Выдача преступников - право государства, но не его обязанность. Обязанностью она становится лишь при наличии двустороннего договора о взаимной правовой помощи по уголовным делам. Фактически такой договор предусматривает создание единой юрисдикции: стороны признают обязательными для себя ордера на обыск и арест, повестки о вызове свидетелей в суд; на стадии предварительного следствия полиции двух стран зачастую работают одной командой. Понятно, что такие отношения возможны лишь при высокой степени близости юридических систем. Например, США имеют договоры о взаимной правовой помощи всего с 19 странами мира; еще 15 договоров дожидаются ратификации. России нет ни среди первых, ни среди вторых. Нет у России договора об экстрадиции и с Великобританией.

Отсутствие договора, впрочем, не означает, что экстрадиция невозможна. Но в этом случае процедура значительно усложняется. Вопрос решается судом, в состязательном процессе. Страна, направившая требование о выдаче, не только обязана доказать свои обвинения, но и принимает на себя обязательство не предъявлять экстрадируемому лицу дополнительных обвинений - тех, которые не были основанием для выдачи. Подозреваемый выдается запрашивающей стороне только в том случае, если вменяемое ему преступление считается таковым и по законам запрашиваемой стороны. Само собою разумеется, запрашиваемая сторона должна быть уверена, что подозреваемому будет обеспечено справедливое судебное разбирательство.

Неудачи российского правосудия в этой области хорошо известны. В Кремле упорно отказываются верить в реальность принципа разделения властей, в то, что власть исполнительная ничего не может приказать судебной. Москва продолжает уповать на несуществующие скрытые рычаги давления на суд, пытается вести политический торг с правительствами, вместо того чтобы укреплять доказательную базу своих требований об экстрадиции.

Вряд ли стоит видеть за каждым отказом в выдаче политическую подоплеку. Не одна Россия терпит поражения в делах такого рода. Так, Швейцария, у которой есть договор с США, 18 лет отказывалась выдавать американскому правосудию бизнесмена Марка Рича, обвиняемого в уклонении от налогов на крупнейшую в истории налогообложения в США сумму - 48 миллионов долларов.
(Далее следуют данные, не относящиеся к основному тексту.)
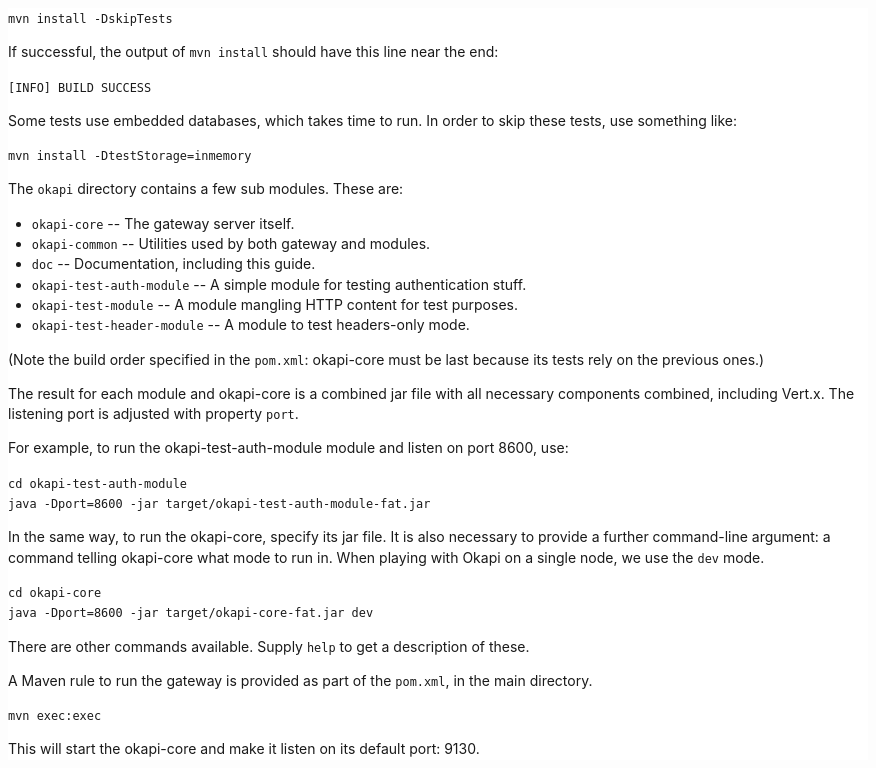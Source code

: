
 ```
mvn install -DskipTests
```

If successful, the output of `mvn install` should have this line near
the end:

```
[INFO] BUILD SUCCESS
```

Some tests use embedded databases, which takes time to run. In order to
skip these tests, use something like:
```
mvn install -DtestStorage=inmemory
```

The `okapi` directory contains a few sub modules. These are:

 * `okapi-core` -- The gateway server itself.
 * `okapi-common` -- Utilities used by both gateway and modules.
 * `doc` -- Documentation, including this guide.
 * `okapi-test-auth-module` -- A simple module for testing authentication stuff.
 * `okapi-test-module` -- A module mangling HTTP content for test purposes.
 * `okapi-test-header-module` -- A module to test headers-only mode.

(Note the build order specified in the `pom.xml`:
okapi-core must be last because its tests rely on the previous ones.)

The result for each module and okapi-core is a combined jar file
with all necessary components combined, including Vert.x. The listening
port is adjusted with property `port`.

For example, to run the okapi-test-auth-module module and listen on port 8600, use:

```
cd okapi-test-auth-module
java -Dport=8600 -jar target/okapi-test-auth-module-fat.jar
```

In the same way, to run the okapi-core, specify its jar file. It is
also necessary to provide a further command-line argument: a command
telling okapi-core what mode to run in. When playing with Okapi on a
single node, we use the `dev` mode.

```
cd okapi-core
java -Dport=8600 -jar target/okapi-core-fat.jar dev
```

There are other commands available. Supply `help` to get a description of
these.

A Maven rule to run the gateway is provided as part of the `pom.xml`,
in the main directory.

```
mvn exec:exec
```
This will start the okapi-core and make it listen on its default port: 9130.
Обвинение ему предъявил в свое время нью-йоркский прокурор Руди Джулиани, лицо в высшей степени влиятельное и популярное; но Рич успел покинуть пределы США и дождался-таки помилования - Билл Клинтон подписал ему отпущение грехов в ночь накануне сложения президентских полномочий.

Франция отказалась экстрадировать кинорежиссера Романа Поланского, который обвиняется в США в изнасиловании несовершеннолетней: у него французское гражданство, и французское правосудие готово осудить его по законам своей страны, если США представят материалы дела.

Европейские страны, Канада и Мексика нередко отказывают Вашингтону в выдаче лиц, которым в США может угрожать смертная казнь. По этой причине Америка не смогла добиться экстрадиции нескольких подозреваемых в терроризме. Британские власти пять лет отказывали Франции в выдаче члена алжирской радикальной группировки - как считают в Париже, рассчитывая таким образом избежать терактов на британской территории.

Российские должностные лица могут, конечно, по примеру своих предшественников, уверять британское правосудие в том, что Россия, мол, нынче не та, что прежде, что "московское государство строитца и вся добрая деется". Но вот что касается "яда и подобных русских галантерей", то на Британских островах питают прежние сомнения.